In other food news, Josh and I learned to can last month. We’ve put up some rhubarb and strawberry-rhubarb jam, and still have lots left to can. I hope that someday soon we can have another canning day.

Whew.

Home 11 Jul 2007 12:01 pm

Household 2, heat 0

I hope I’m not jinxing anything by saying this, but even as hot as it’s been outside, it’s been surprisingly okay here. Our thermometers say that it’s over 93 F outside, but only 77.5 in the house. I think that the solar-powered attic fan that Josh put in last year is doing a lot of good.

Another wonderful thing: linen sheets. (Cissa tipped me off to these; thanks again, Cissa!) I think I bought these as an anniversary present for Josh last year. It’s taken about a year for them to be broken in enough to suit me, but now I’m loving them. They breathe, they absorb, and they don’t cling like cotton does. With linen sheets, a cotton futon, an all-cotton mattress pad, and (believe it or not) a wool comforter, I slept like a rock last night. I’d say they were worth the investment.

Home 02 Jun 2007 11:25 pm

Thai Lime soap

Josh and I made some soap last December that I’m enjoying a lot. To a 3.75 lb batch of soap, we added these essential oils: 2 t lemongrass, 2 t lime, 2 t coriander, 1/2 t ginger, 1/2 t basil.

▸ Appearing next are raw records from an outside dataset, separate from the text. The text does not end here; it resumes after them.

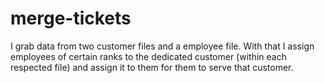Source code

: # merge-tickets
I grab data from two customer files and a employee file.
With that I assign employees of certain ranks to the dedicated customer (within each respected file) 
and assign it to them for them to serve that customer.
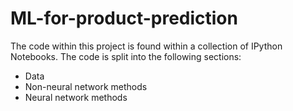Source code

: # ML-for-product-prediction
The code within this project is found within a collection of IPython Notebooks.
The code is split into the following sections:
  - Data
  - Non-neural network methods
  - Neural network methods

I made up the scent blend to work well with Josh’s skin; lime scents work well on him. It’s pretty nice on me, too, and it makes me feel cheerful and vigorous. The scent’s holding and aging well.

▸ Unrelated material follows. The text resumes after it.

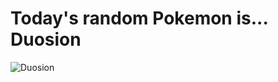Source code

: # Today's random Pokemon is... Duosion

![Duosion](https://raw.githubusercontent.com/PokeAPI/sprites/master/sprites/pokemon/shiny/578.png)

It’s hard to guess how these experiments are going to work out. There was a batch of ginger soap a couple of years ago that smelled like dirt. Literally; you’d sniff that soap and think, “Wow, that smells filthy.” Several months later it’d mellowed out, but it was never really fantastic. This, on the other hand, smelled great to start with and still does.

Home 25 Feb 2007 03:12 pm

Soldering that doesn’t suck

Oh my God. I just soldered a component onto a scrap of circuit board. Neatly and effectively. On pretty much my first try. It’s not perfect, but it’s acceptable. This is huge!

You have to understand: soldering in middle-school metal shop was, for me, not just a failure but a thoroughly humiliating failure. Big blobs of solder everywhere but the joint, is how I remember it, and getting shouted at by the shop teacher for being such an incompetent and unteachable klutz. None of us were good at it, but I was notably bad. I think I may even have cried over it, though I was no crier; I was that frustrated. Soldering went on my list of things I’m disastrously bad at. Like juggling, I figured, it’s an anti-gift.

But with Josh’s new soldering tools, it’s easy. It’s just plain easy. It almost happens of itself. My mind is thoroughly blown. Now I feel like the guy in Richard Condie’s The Big Snit who goes around sawing everything, except that I want to solder everything.

Take that, seventh grade! Hah! And now I must go solder something.